PARIS: Psst. Hey mister. Wanna buy a UAV? China’s got drones for shooting, drones for intelligence, surveillance and reconnaissance, and drones for target practice. Cheap prices and no arms export restrictions.

And China may grab a significant share of the international market for just those reasons, according to a new report by the U.S-China Economic and Security Review Commission. Breaking Defense obtained a copy of the report: China’s Military Unmanned Aerial Vehicle Industry

The irony would be, of course, that the United States has largely created that demand by demonstrating the utility of drones (UAVs, Remotely Piloted Aircraft — RPAs — pick your term) in Afghanistan, Pakistan, Yemen, Iraq and other locales over the last decade.

Here’s what the report’s author, Kimberly Hsu, concludes:

“Surging domestic and international market demand for UAVs, from both military and civilian customers, will continue to buoy growth of the Chinese industry. Chinese defense firms do not face the same export restrictions as top UAV-exporting countries, such as the United States and Israel. As a result, China could become a key UAV proliferator, particularly to developing countries.”

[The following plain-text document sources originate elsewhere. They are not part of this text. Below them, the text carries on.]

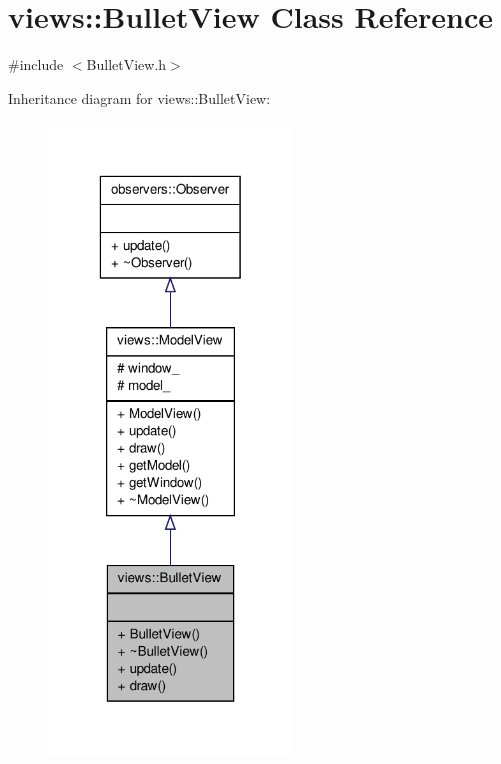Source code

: \hypertarget{classviews_1_1BulletView}{\section{views\-:\-:\-Bullet\-View \-Class \-Reference}
\label{d8/df6/classviews_1_1BulletView}
}


{\ttfamily \#include $<$\-Bullet\-View.\-h$>$}



\-Inheritance diagram for views\-:\-:\-Bullet\-View\-:\nopagebreak
\begin{figure}[H]
\begin{center}
\leavevmode
\includegraphics[width=184pt]{dc/dfb/classviews_1_1BulletView__inherit__graph}
\end{center}
\end{figure}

Currently, the great majority of Chinese drones are tactical, but Hsu says that “in the long term, China’s continued interest and progression in strategic-level UAVs appear poised to position China as a leader in the high-end UAV market.” A major reason is that China is not a member of either the Missile Technology Control Regime (MTCR) or the looser but broader Wassenaar Arrangement. “In the absence of competition from more sophisticated U.S. or Israeli alternatives, China could become a key proliferator to non-members of the MTCR or Wassenaar,” she concludes.

Just what drones is China building? Well, the report notes there isn’t much information available about the PLA’s efforts. Hsu says that China, “probably is developing and operating UAVs for electronic warfare (EW).” These would “probably would focus on jamming tactical communications and global positioning system (GPS), but could provide a range of other capabilities, including false target generation against enemy Airborne Warning and Control Systems (AWACS)/Airborne Early Warning (AEW) and power grid attack.”

On top of that, several Chinese government owned defense firms are also developing killer drones in the vein of our Predator or Reaper. “It is not clear if China intends to use UCAVs in an air-to-air or an air-to-ground role,” Hsu writes.

In addition to state-owned enterprises, several of China’s top engineering universities are working on drones.

On the civilian side, China has already demonstrated use of indigenous drones for earthquake relief efforts after the May 2008 and April 2013 earthquakes in Sichuan province, according to the report. And the rough Chinese equivalent of the Coast Guard and harbor police “are integrating UAVs into their operations.

All in all, China’s policy of not participating in what it would doubtless call hegemonic restrictions on its actions — MTCR, Wassenaar — coupled with its willingness to sell to pretty much anybody who can buy their weapons, places it in a prime position to benefit, just as Europe benefited from America’s decision to sharply restrict satellite sales and their components to foreign countries.